Records to use >>
——

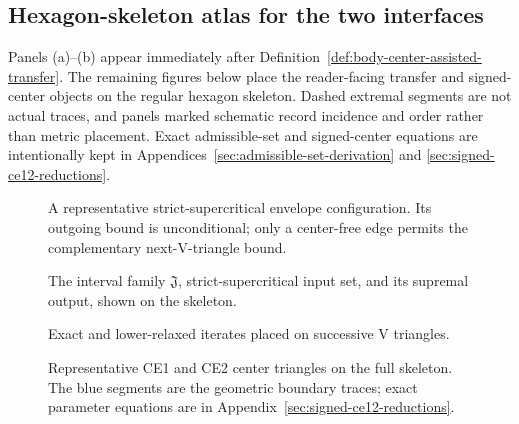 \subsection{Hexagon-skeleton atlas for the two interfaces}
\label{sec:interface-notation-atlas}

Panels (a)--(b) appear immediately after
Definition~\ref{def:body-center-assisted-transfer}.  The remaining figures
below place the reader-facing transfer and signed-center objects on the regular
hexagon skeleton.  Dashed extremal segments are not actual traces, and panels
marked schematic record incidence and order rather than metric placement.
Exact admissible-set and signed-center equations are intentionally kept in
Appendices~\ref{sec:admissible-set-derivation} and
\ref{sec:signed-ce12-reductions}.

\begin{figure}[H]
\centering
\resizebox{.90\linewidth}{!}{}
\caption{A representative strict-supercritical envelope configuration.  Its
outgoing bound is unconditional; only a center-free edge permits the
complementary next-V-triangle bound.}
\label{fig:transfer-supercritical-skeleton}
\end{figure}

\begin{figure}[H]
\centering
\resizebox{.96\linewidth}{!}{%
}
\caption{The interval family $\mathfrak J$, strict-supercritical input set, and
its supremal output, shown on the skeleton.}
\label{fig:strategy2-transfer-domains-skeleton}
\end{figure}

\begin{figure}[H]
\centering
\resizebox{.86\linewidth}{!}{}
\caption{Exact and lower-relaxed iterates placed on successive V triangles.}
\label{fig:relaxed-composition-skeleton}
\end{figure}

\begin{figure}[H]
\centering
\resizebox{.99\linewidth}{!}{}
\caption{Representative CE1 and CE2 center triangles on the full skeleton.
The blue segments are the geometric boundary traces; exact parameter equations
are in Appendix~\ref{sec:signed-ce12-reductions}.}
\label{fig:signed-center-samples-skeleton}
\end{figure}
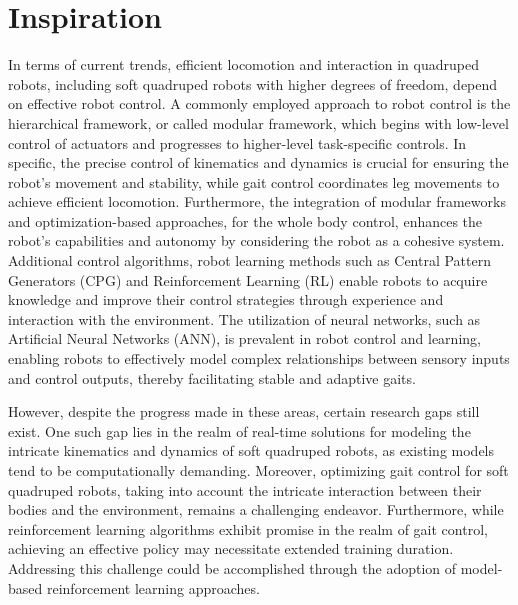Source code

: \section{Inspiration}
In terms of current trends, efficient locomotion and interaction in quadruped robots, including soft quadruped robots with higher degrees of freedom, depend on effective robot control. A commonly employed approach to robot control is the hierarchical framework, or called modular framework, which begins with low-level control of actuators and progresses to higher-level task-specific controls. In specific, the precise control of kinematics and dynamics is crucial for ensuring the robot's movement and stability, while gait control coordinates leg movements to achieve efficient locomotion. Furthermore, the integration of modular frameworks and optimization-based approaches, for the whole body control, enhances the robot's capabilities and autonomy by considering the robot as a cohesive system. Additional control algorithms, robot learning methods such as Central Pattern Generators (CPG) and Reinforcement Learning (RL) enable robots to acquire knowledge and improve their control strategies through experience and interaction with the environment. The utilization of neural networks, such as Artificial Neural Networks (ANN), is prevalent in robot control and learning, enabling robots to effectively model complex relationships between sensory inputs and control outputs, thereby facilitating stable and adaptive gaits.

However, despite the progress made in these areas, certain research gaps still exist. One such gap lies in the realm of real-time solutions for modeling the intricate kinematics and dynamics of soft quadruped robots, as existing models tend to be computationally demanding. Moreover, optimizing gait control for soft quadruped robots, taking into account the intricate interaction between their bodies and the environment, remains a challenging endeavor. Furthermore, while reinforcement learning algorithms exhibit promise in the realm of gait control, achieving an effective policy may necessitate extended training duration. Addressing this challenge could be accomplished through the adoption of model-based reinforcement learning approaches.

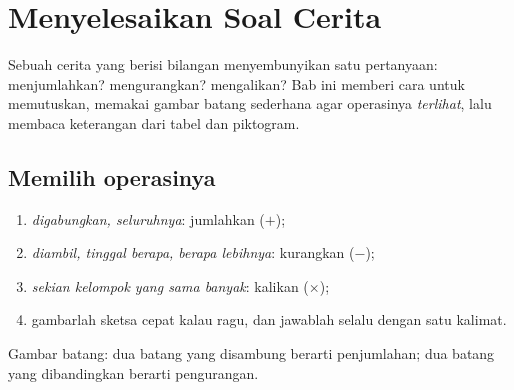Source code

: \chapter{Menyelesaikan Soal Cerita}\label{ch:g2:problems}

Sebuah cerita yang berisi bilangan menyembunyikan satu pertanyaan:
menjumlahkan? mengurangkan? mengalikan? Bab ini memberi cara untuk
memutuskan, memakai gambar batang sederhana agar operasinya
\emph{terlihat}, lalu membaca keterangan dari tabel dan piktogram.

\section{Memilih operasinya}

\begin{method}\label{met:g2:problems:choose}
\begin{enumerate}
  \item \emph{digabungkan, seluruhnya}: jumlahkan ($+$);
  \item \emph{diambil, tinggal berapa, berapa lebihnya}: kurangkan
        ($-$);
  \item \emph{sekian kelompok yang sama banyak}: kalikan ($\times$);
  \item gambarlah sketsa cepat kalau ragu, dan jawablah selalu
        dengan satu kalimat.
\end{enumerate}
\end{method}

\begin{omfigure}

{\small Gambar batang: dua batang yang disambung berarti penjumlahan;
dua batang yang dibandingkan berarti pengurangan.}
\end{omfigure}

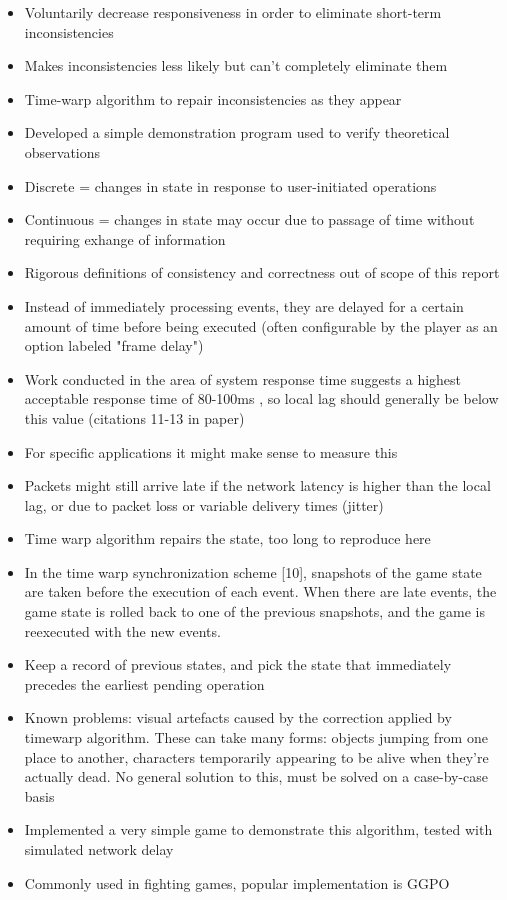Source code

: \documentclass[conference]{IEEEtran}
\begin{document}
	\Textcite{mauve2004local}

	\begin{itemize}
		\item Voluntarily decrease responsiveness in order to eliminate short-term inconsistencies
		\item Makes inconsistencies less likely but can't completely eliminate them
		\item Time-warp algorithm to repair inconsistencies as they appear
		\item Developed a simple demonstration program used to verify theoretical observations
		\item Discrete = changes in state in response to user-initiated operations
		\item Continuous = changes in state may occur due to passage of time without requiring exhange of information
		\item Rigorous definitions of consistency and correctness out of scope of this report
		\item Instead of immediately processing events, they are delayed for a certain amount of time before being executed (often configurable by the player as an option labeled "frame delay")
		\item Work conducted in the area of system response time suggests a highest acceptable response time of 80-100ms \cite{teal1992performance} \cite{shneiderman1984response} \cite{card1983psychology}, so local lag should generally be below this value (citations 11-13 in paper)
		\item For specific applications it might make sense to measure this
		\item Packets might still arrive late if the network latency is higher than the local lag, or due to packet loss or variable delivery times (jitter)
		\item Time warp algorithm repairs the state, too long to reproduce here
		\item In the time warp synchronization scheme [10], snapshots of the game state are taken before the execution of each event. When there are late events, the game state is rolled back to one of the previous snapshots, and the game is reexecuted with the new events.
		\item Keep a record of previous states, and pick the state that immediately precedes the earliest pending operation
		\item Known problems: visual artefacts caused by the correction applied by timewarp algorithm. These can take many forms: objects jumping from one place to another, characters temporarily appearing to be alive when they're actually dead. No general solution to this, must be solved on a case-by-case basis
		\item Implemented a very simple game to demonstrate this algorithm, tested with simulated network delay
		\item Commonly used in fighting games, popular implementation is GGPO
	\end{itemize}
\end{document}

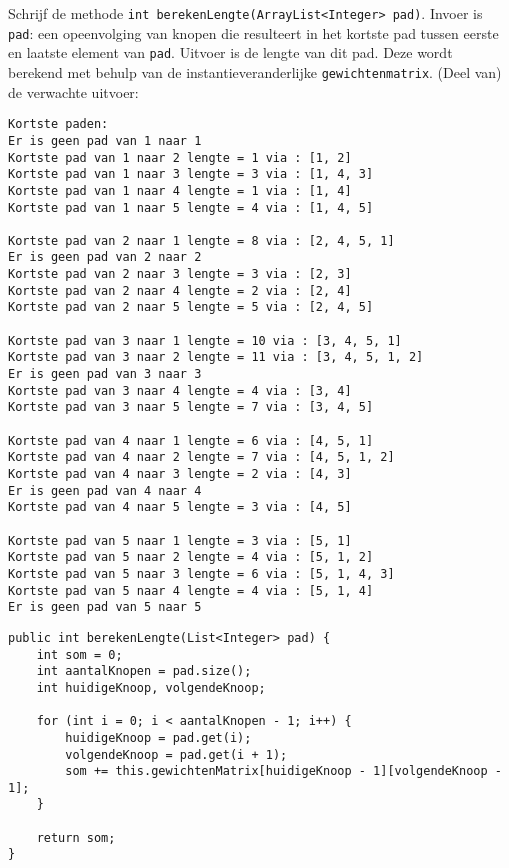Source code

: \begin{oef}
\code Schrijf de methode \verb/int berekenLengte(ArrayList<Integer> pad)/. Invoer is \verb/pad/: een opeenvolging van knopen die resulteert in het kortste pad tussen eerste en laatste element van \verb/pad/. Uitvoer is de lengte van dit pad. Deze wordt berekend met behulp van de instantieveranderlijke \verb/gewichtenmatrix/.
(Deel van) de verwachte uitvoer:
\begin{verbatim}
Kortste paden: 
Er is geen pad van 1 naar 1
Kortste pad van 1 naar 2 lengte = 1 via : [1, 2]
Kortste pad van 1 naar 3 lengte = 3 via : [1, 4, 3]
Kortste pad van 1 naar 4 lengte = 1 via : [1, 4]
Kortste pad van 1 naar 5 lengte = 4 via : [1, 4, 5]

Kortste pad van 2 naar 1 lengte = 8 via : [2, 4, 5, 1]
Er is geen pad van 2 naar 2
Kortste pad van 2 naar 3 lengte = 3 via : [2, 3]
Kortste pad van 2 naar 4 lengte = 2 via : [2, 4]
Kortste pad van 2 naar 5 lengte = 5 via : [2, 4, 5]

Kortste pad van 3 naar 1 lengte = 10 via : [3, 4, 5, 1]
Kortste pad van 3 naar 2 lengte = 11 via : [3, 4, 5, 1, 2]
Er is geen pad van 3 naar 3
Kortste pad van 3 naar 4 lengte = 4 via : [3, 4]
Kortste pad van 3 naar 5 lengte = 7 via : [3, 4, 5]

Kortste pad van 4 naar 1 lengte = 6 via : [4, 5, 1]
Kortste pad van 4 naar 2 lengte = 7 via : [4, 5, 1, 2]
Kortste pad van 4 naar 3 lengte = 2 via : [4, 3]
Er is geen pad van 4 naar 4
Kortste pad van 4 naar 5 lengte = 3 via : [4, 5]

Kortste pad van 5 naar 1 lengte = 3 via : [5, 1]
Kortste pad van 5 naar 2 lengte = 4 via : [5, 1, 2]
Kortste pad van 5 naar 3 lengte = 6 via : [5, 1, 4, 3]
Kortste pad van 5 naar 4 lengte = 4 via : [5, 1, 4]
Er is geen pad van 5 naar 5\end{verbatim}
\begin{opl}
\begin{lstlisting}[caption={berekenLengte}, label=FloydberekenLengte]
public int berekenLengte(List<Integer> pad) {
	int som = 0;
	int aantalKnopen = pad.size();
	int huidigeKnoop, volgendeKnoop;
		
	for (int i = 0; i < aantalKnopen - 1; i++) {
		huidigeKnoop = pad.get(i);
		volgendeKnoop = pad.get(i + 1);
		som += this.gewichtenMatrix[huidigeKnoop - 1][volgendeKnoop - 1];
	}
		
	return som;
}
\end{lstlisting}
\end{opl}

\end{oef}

——

Work to complete >>
Look above for the line with "Kortste pad van 2 naar 4" and the line with "Er is geen pad van 3 naar 3". Write out those two lines and all the lines between them, exactly, and no others.

Result of this task >>
Kortste pad van 2 naar 4 lengte = 2 via : [2, 4]
Kortste pad van 2 naar 5 lengte = 5 via : [2, 4, 5]

Kortste pad van 3 naar 1 lengte = 10 via : [3, 4, 5, 1]
Kortste pad van 3 naar 2 lengte = 11 via : [3, 4, 5, 1, 2]
Er is geen pad van 3 naar 3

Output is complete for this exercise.